Problem requirements.
Repeat every entry exactly. Pictures stay out.

Exercise inputs.
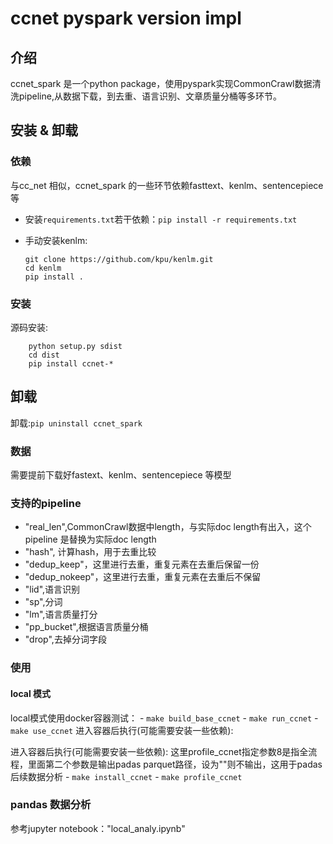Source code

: # ccnet pyspark version impl

## 介绍

ccnet_spark 是一个python package，使用pyspark实现CommonCrawl数据清洗pipeline,从数据下载，到去重、语言识别、文章质量分桶等多环节。

## 安装 & 卸载

### 依赖

与cc_net 相似，ccnet_spark 的一些环节依赖fasttext、kenlm、sentencepiece等

- 安装`requirements.txt`若干依赖：`pip install -r requirements.txt`
- 手动安装kenlm:

    ```shell
    git clone https://github.com/kpu/kenlm.git
    cd kenlm
    pip install .
    ```

### 安装

源码安装:

```shell
    python setup.py sdist
    cd dist
    pip install ccnet-*
```

## 卸载

卸载:`pip uninstall ccnet_spark`

### 数据

需要提前下载好fastext、kenlm、sentencepiece 等模型

### 支持的pipeline

- "real_len",CommonCrawl数据中length，与实际doc length有出入，这个pipeline 是替换为实际doc length
- "hash", 计算hash，用于去重比较
- "dedup_keep"，这里进行去重，重复元素在去重后保留一份
- "dedup_nokeep"，这里进行去重，重复元素在去重后不保留
- "lid",语言识别
- "sp",分词
- "lm",语言质量打分
- "pp_bucket",根据语言质量分桶
- "drop",去掉分词字段

### 使用

#### local 模式

local模式使用docker容器测试：
    - `make build_base_ccnet`
    - `make run_ccnet`
    - `make use_ccnet`
进入容器后执行(可能需要安装一些依赖):

进入容器后执行(可能需要安装一些依赖):
    这里profile_ccnet指定参数8是指全流程，里面第二个参数是输出padas parquet路径，设为""则不输出，这用于padas 后续数据分析
    - `make install_ccnet`
    - `make profile_ccnet`

### pandas 数据分析

参考jupyter notebook："local_analy.ipynb"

Task response.
Source code

: # ccnet pyspark version impl

## 介绍

ccnet_spark 是一个python package，使用pyspark实现CommonCrawl数据清洗pipeline,从数据下载，到去重、语言识别、文章质量分桶等多环节。

## 安装 & 卸载

### 依赖

与cc_net 相似，ccnet_spark 的一些环节依赖fasttext、kenlm、sentencepiece等

- 安装`requirements.txt`若干依赖：`pip install -r requirements.txt`
- 手动安装kenlm:

    ```shell
    git clone https://github.com/kpu/kenlm.git
    cd kenlm
    pip install .
    ```

### 安装

源码安装:

```shell
    python setup.py sdist
    cd dist
    pip install ccnet-*
```

## 卸载

卸载:`pip uninstall ccnet_spark`

### 数据

需要提前下载好fastext、kenlm、sentencepiece 等模型

### 支持的pipeline

- "real_len",CommonCrawl数据中length，与实际doc length有出入，这个pipeline 是替换为实际doc length
- "hash", 计算hash，用于去重比较
- "dedup_keep"，这里进行去重，重复元素在去重后保留一份
- "dedup_nokeep"，这里进行去重，重复元素在去重后不保留
- "lid",语言识别
- "sp",分词
- "lm",语言质量打分
- "pp_bucket",根据语言质量分桶
- "drop",去掉分词字段

### 使用

#### local 模式

local模式使用docker容器测试：
    - `make build_base_ccnet`
    - `make run_ccnet`
    - `make use_ccnet`
进入容器后执行(可能需要安装一些依赖):

进入容器后执行(可能需要安装一些依赖):
    这里profile_ccnet指定参数8是指全流程，里面第二个参数是输出padas parquet路径，设为""则不输出，这用于padas 后续数据分析
    - `make install_ccnet`
    - `make profile_ccnet`

### pandas 数据分析

参考jupyter notebook："local_analy.ipynb"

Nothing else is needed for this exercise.